Bruce didn’t disagree with the premise, but suggested the timeline could stretch far longer than expected.
“It might be, and I guess the question would be how long, and they would know that as well, and how long are they placing this placeholder for? And I mean, this could be two years.”
That’s the tension now sitting at the heart of ARN’s Breakfast strategy.
Because whatever comes next for KIIS isn’t just a programming decision, it’s a ratings gamble.
“Imagine it from ARN’s perspective, whatever replaces Kyle and Jackie O is going to get smashed, right? From a ratings perspective. Brooklyn and Pete at least take the edge off.”
In other words, familiarity becomes a form of risk management.
Low cost, low noise… by design?
Bruce also pointed to what could be a deliberately conservative commercial approach.
“And I think for ARN, this will be about doing the best possible show for the smallest possible outlay. I don’t think there’ll be any marketing. I think they’ll have really small tactics budgets. Look, they don’t have money for talent.”
It’s a view that cuts to the broader market reality ARN is facing – a high-stakes Breakfast slot, an uncertain talent future, and a need to maintain audience share without overcommitting spend.
A familiar voice returns
For Etheridge, the move marks a return to familiar territory.

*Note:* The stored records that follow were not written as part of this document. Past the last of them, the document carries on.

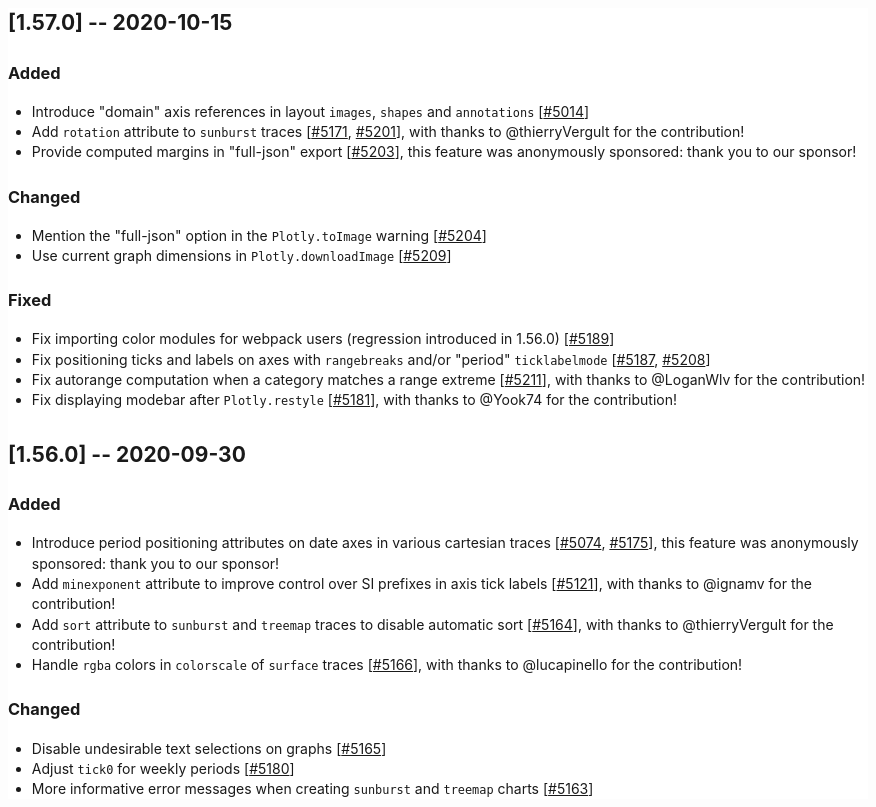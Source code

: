 
## [1.57.0] -- 2020-10-15

### Added
 - Introduce "domain" axis references in layout `images`, `shapes` and `annotations` [[#5014](https://github.com/plotly/plotly.js/pull/5014)]
 - Add `rotation` attribute to `sunburst` traces [[#5171](https://github.com/plotly/plotly.js/pull/5171), [#5201](https://github.com/plotly/plotly.js/pull/5201)],
   with thanks to @thierryVergult for the contribution!
 - Provide computed margins in "full-json" export [[#5203](https://github.com/plotly/plotly.js/pull/5203)],
   this feature was anonymously sponsored: thank you to our sponsor!

### Changed
 - Mention the "full-json" option in the `Plotly.toImage` warning [[#5204](https://github.com/plotly/plotly.js/pull/5204)]
 - Use current graph dimensions in `Plotly.downloadImage` [[#5209](https://github.com/plotly/plotly.js/pull/5209)]

### Fixed
 - Fix importing color modules for webpack users (regression introduced in 1.56.0) [[#5189](https://github.com/plotly/plotly.js/pull/5189)]
 - Fix positioning ticks and labels on axes with `rangebreaks` and/or "period" `ticklabelmode` [[#5187](https://github.com/plotly/plotly.js/pull/5187), [#5208](https://github.com/plotly/plotly.js/pull/5208)]
 - Fix autorange computation when a category matches a range extreme [[#5211](https://github.com/plotly/plotly.js/pull/5211)],
   with thanks to @LoganWlv for the contribution!
 - Fix displaying modebar after `Plotly.restyle` [[#5181](https://github.com/plotly/plotly.js/pull/5181)],
   with thanks to @Yook74 for the contribution!


## [1.56.0] -- 2020-09-30

### Added
 - Introduce period positioning attributes on date axes in various cartesian traces [[#5074](https://github.com/plotly/plotly.js/pull/5074), [#5175](https://github.com/plotly/plotly.js/pull/5175)],
   this feature was anonymously sponsored: thank you to our sponsor!
 - Add `minexponent` attribute to improve control over SI prefixes in axis tick labels [[#5121](https://github.com/plotly/plotly.js/pull/5121)],
   with thanks to @ignamv for the contribution!
 - Add `sort` attribute to `sunburst` and `treemap` traces to disable automatic sort [[#5164](https://github.com/plotly/plotly.js/pull/5164)],
   with thanks to @thierryVergult for the contribution!
 - Handle `rgba` colors in `colorscale` of `surface` traces [[#5166](https://github.com/plotly/plotly.js/pull/5166)],
   with thanks to @lucapinello for the contribution!

### Changed
 - Disable undesirable text selections on graphs [[#5165](https://github.com/plotly/plotly.js/pull/5165)]
 - Adjust `tick0` for weekly periods [[#5180](https://github.com/plotly/plotly.js/pull/5180)]
 - More informative error messages when creating `sunburst` and `treemap` charts [[#5163](https://github.com/plotly/plotly.js/pull/5163)]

He previously spent more than a decade as one half of the Mike E & Emma duo (with Emma Chow) on The Edge 96.1, later rebranded as CADA, before the pair exited ARN for SCA.
Their paths then diverged: Chow joined 2DayFM Breakfast alongside Jimmy & Nath, while Etheridge remained with the Hit Network in a solo capacity, where he continues to be heard nationally.
Now, he finds himself back at ARN, and at the centre of one of the biggest questions in Australian radio right now.